Independent vet care: why the personal touch has won me over
David Tomlinson is won over by the personal touch after switching from a large corporate veterinary practice to local independent vet care
I like my dogs to have an annual health check and realised that they hadn’t seen a vet for nearly two years. My previous vet was a delightful and helpful chap, but he retired early due to ill health, selling his independent vet care practice to one of the six corporate companies that now control the majority of veterinary practices in the UK. I did take my dogs back in the summer of 2020 for their annual check. Because of the pandemic, I wasn’t allowed into the surgery, so had to wait in the car.

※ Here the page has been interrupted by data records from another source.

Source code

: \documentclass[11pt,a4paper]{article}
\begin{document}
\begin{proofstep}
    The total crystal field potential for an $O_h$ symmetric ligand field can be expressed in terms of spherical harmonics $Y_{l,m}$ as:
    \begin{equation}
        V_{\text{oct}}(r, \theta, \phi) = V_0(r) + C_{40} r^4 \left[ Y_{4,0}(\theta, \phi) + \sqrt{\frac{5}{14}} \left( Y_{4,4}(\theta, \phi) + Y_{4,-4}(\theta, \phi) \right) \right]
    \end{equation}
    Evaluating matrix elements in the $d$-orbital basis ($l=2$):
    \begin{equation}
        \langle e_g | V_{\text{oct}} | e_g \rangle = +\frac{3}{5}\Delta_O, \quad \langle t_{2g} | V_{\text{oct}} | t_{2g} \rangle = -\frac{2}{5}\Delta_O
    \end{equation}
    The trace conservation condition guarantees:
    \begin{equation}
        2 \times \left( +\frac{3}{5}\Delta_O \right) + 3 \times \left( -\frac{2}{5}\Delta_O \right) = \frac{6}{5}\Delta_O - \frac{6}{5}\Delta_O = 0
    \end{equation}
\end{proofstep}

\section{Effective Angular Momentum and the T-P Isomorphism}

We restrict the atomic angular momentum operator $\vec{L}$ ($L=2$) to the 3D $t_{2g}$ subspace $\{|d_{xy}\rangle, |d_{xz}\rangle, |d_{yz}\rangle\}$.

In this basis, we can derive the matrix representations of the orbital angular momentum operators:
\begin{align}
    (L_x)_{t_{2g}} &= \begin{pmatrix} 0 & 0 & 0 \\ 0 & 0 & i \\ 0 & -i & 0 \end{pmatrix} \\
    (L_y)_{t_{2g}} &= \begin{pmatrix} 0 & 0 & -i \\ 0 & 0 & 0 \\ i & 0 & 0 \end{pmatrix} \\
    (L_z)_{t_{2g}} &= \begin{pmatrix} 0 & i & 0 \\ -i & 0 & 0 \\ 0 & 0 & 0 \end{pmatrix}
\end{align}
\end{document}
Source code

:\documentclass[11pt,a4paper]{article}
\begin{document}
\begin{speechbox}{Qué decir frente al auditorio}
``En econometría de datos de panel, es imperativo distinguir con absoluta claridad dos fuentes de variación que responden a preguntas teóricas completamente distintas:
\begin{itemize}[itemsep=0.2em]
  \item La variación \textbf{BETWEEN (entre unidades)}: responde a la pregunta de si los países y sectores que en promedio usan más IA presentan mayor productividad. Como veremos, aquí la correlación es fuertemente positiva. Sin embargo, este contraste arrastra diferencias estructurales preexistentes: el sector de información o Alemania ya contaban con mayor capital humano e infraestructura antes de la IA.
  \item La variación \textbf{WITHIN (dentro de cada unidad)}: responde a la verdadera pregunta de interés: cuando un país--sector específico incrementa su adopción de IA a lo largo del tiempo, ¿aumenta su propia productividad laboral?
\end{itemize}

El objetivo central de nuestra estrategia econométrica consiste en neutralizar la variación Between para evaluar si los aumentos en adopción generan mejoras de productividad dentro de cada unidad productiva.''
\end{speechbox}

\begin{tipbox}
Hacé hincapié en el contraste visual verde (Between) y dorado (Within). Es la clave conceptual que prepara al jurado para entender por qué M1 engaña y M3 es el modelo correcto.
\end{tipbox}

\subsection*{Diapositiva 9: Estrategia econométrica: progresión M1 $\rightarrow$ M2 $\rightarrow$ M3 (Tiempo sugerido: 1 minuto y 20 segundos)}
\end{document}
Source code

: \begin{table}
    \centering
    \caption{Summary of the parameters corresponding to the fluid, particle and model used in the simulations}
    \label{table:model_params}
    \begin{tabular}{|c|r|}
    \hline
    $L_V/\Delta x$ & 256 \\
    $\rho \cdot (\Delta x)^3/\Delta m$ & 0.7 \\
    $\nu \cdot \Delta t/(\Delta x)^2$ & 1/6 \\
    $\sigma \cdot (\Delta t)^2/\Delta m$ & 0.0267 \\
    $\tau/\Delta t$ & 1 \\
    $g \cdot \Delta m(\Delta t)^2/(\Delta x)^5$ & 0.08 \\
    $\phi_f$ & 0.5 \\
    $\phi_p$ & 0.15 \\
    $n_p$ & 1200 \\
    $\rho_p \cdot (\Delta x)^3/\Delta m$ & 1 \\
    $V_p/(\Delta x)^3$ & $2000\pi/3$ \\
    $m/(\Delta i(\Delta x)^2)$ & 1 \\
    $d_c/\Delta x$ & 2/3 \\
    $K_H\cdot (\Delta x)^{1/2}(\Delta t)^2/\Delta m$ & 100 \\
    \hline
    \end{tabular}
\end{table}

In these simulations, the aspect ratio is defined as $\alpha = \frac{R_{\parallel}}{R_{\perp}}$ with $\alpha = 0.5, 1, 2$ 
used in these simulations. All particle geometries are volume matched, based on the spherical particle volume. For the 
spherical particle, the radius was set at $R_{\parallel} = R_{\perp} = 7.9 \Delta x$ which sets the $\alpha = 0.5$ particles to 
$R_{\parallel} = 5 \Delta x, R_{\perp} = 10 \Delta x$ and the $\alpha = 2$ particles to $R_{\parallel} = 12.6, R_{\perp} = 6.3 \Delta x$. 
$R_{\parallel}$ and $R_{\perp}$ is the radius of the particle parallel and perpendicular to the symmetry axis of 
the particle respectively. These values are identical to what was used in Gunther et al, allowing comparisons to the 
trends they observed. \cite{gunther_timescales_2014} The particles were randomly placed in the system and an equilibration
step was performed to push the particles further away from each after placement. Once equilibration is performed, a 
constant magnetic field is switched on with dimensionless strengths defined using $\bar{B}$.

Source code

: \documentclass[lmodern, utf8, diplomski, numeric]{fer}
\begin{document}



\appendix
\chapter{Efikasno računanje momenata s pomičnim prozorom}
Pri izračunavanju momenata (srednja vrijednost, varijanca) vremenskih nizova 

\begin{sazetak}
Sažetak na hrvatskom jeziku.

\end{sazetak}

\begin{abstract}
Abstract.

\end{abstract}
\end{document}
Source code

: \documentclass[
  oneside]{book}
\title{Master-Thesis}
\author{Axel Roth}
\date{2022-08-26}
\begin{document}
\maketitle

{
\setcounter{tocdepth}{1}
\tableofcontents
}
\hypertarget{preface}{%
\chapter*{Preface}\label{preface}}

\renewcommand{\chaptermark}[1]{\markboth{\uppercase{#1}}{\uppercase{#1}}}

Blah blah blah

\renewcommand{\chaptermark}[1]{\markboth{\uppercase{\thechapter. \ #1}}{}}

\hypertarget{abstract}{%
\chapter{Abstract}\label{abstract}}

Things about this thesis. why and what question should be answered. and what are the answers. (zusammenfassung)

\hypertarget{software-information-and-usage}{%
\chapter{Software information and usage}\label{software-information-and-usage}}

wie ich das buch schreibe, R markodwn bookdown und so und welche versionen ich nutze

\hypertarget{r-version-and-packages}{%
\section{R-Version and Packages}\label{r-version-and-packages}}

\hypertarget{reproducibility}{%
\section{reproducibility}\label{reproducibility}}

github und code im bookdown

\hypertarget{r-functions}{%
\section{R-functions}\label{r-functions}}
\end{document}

After a short wait the vet came out, collected both spaniels and took them away for inspection. (Read how to choose a cocker spaniel.)
A few minutes later, they were returned to me. “They look fine,” the vet said, adding that I would be invoiced by email. The bill reached home before I did. I was charged £70, but didn’t receive any other confirmation that my dogs had been looked at.
If you take your car to a garage for a health check, you will invariably be presented with a checklist, confirming such details as depth of tyre tread and the state of the windscreen wipers. I expected something similar from the vet, such as regularity of heartbeat or cleanliness of teeth, but there was nothing, which I thought was a poor show.
Finding independent vet care
I resolved there and then to change to a new practice but, as the dogs remained in good health, I didn’t get round to it. However, I did ask local dog owners about the practices they used and whether they would recommend them. The one that consistently gained good reviews was 13 miles away. It is unusual because it’s an independent business owned by its partners.
My wife emailed the practice to ask if they would take us on. We received a friendly and helpful reply, so booked the dogs in for a check-up. The receptionist also asked for the contact details of our old vet, in order to check on the dogs’ medical history. When the dogs went for their check, they were seen by a pleasant and helpful young vet, who had taken the trouble to read up their medical history before looking at them.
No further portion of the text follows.